E por falar em rede, Dorival Caymmi - cuja rede já foi a mais famosa do Brasil - era a personificação da preguiça baiana, talvez pelo seu jeito calmo e manso de ser, já que trabalhou tanto e produziu uma obra grandiosa.
Otto Freitas , Salvador | 20/05/2013 às 08:58
Redinha para gordo em local para refletir
Foto: DIV
   Tem um mantra que todo personal trainer repete à exaustão, como se fosse a mais absoluta verdade: mais vale um gordinho malhador do que um magrinho sedentário. Ele tem lá seus argumentos, baseados em conhecimento e experiência, mas só gordo entende que esta é uma sina difícil de ser cumprida. 

   Acontece que gordo não anda, nem corre; mal fica de pé e se arrasta em sacrifício por todas as suas descrenças, na esperança de um dia efetivar o milagre de andar e correr. Quando tenta malhar, é dia sim, outro não e no terceiro também, porque a preguiça tem vontade própria, é traiçoeira e se instala quando quer – isto é, sempre, e sorrateiramente. 

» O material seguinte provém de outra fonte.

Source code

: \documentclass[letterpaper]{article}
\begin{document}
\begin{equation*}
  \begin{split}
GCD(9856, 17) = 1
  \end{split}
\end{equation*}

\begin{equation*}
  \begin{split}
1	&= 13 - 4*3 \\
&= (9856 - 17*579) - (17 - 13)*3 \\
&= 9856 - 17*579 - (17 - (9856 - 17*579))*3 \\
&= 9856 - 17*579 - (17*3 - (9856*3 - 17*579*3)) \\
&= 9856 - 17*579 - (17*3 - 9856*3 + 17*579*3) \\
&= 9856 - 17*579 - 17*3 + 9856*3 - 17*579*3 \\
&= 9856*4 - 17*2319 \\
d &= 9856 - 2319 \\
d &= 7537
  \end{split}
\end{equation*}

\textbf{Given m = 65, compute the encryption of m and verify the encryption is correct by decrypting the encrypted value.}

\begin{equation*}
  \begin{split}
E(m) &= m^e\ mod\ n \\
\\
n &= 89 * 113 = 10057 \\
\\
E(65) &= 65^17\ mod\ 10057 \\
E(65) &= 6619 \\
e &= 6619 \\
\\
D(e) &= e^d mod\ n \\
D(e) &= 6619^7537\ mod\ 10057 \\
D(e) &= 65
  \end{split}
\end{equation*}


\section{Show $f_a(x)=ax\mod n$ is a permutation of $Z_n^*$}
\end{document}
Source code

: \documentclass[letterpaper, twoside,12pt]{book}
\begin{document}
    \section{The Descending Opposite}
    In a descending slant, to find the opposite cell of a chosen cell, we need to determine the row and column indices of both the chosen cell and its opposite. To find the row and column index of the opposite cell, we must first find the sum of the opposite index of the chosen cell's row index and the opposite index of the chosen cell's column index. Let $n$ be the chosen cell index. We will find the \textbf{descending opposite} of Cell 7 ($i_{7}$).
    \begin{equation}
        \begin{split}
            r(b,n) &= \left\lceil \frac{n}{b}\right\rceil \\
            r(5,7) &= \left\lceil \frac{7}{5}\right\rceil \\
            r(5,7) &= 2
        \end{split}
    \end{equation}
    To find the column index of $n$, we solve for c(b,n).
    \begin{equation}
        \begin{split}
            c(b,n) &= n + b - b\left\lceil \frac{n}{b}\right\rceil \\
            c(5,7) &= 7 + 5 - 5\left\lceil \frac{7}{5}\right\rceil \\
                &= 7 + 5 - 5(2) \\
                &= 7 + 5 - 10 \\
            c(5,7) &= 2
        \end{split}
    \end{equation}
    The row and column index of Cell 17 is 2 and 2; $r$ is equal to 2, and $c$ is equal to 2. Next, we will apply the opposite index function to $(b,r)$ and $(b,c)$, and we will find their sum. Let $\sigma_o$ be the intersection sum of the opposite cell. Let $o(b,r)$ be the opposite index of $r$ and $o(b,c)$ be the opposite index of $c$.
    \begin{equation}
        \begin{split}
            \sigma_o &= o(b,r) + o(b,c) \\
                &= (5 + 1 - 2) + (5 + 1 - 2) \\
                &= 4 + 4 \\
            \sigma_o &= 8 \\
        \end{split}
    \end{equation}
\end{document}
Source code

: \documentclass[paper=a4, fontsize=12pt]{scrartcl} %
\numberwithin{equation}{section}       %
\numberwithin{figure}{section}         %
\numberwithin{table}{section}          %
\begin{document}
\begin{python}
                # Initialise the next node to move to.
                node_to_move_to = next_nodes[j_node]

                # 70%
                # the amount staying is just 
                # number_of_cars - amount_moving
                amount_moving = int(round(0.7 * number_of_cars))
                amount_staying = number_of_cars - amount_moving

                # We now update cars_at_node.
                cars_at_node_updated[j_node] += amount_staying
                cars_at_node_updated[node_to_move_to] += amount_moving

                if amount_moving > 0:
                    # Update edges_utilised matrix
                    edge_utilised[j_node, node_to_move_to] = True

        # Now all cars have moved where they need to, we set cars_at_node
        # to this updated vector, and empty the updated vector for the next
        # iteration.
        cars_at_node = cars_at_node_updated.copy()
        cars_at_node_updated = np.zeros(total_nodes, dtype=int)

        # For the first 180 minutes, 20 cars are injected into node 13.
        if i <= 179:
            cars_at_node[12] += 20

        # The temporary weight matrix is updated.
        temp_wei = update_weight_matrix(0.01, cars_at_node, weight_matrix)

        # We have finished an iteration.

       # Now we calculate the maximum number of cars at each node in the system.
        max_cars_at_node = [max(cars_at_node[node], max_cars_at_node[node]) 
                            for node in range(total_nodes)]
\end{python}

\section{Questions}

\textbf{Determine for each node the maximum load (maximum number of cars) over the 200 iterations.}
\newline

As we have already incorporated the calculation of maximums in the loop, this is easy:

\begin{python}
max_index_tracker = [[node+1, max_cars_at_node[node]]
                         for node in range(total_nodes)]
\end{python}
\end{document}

   Gordo só se move por uma boa causa, como pegar um naco de carne mal passada que acabou de sair da churrasqueira; ou morder um sanduiche de pernil de porco bem suculento, com um limãozinho por cima, no pão francês fresquinho. 

   Gordo não se levanta, por exemplo, para pegar o controle remoto da TV que caiu no chão. Fica ali, na moita, esperando alguém passar, e então pede ajuda, todo cheio de humildade.

   Gordo gosta mesmo é de um bom sofá, largo, fofo e confortável, ou de uma enorme poltrona com as mesmas características, mais o banquinho para estirar as pernas. Junte-se uma tarde chuvosa, um aconchegante cobertor de patchwork e um filminho na TV. 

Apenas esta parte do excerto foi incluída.